同じ二人、違う二人
俺と昇太がキッチンに立って皿を洗っていると、ソファーに並んで腰掛けるその二人の背中を眺める格好になる。
昇太が仕方無さそうに手を動かしながら、ボソリとつぶやく。
「……本当に似てるよな」
「ああ。昔の俺らも、あんなんだったのかねえ」
「……ふむ。でも割と早い段階で、修也が身だしなみとか面倒なこと気にしだしたからなあ」
「お前が面倒くさがりすぎんだよ」
俺からしたら、昇太が気づいたら俺と同じ格好をしなくなったという認識である。
可愛げのないやつだ。少なくとも、髪を伸ばす理由が『床屋に行くのがめんどくさい』ってのはどうかと思う。
「でもどうだろうね。まだ僕らも、同じになろうと思えばなれるんじゃないか?」
そう言いながら自分の茶碗を拭き終えた昇太と目が合う。
顔だけ切り取れば、まるで鏡に映った俺自身を見ているかのようだ。――本当に顔だけだが。
「そうか?」
コミュ力中の中、成績中の下、陸上部長距離担当の俺と違って、昇太は文芸部で運動音痴。
学校では違うクラスだが、喋るのはほとんど文芸部の活動のときらしい。
そして勉強がよくでき、頭が回る。友人から修也も見習ったらどうだと言われたことも一度や二度ではない。
とにかく利口なやつで、きっと父さんも昇太に関しては手がかからなかっただろう。
ついでに、我関せずみたいな雰囲気が受けるのか、学校の女子には隠れ昇太ファンもいるとかいないとか……
まあとにかく、時々シンクロするようなあの姉妹とは違って、俺ら兄弟はかなり違う人間になってしまっている。
「そんなのお前が嫌だろ。俺より頭良くて、女子ウケも良いくせに」
「女子ウケは変わらんだろ。それこそ身体は変わらないのだから」
昇太の言う通り、外見は容易に見分けがつく俺と昇太だけど、身長とか体重とか、そういう数値は計測のたびにぴったり同じだ。

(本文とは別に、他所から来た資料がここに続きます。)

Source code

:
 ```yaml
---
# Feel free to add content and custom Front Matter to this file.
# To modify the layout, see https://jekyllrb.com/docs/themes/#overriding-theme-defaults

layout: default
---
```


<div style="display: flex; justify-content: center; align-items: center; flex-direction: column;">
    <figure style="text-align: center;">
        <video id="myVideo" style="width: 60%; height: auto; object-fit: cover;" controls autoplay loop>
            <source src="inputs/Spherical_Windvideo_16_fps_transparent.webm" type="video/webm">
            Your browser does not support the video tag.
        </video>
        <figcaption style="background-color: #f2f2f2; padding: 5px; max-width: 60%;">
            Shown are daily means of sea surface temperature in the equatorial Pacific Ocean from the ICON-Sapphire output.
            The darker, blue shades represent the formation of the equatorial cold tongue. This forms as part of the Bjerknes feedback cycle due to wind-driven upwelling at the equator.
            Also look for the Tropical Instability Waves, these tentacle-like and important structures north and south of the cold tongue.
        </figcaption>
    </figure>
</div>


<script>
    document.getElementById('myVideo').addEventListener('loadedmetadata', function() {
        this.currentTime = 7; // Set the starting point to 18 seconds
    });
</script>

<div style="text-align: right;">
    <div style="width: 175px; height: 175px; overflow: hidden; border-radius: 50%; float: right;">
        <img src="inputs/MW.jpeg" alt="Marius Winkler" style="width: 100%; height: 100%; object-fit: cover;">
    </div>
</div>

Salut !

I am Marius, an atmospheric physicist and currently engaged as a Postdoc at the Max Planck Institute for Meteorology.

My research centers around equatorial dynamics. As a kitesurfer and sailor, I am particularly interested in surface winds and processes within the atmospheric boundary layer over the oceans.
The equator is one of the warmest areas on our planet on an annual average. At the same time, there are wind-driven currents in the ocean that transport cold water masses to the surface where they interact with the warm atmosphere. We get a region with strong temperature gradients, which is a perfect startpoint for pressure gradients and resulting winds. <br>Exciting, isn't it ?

スポーツテストの方は、俺が運動部の意地を見せてるが。
「身体は変わらないけど、それ以外は相当違うぞ俺ら。……」
「まあ確かに」
ふと、俺は思い出す。
「……美沙さん美菜さんに初めて会った時に、昔の俺らがよぎってさ。まだお前の髪が短かった頃の」
「ほお……?」
思い出すといっても、ほんの数日前のことだけども。
***
時系列でいうと、まず父さんから再婚の話を初めて聞かされたのが、春休みが始まって最初の日……終業式が終わった翌日、宿題どうしようか、中一の復習って言われてもなあ……となりながら、いつもどおりに夕飯を兄弟と父さんの三人で、居間のテーブルで済ませた直後である。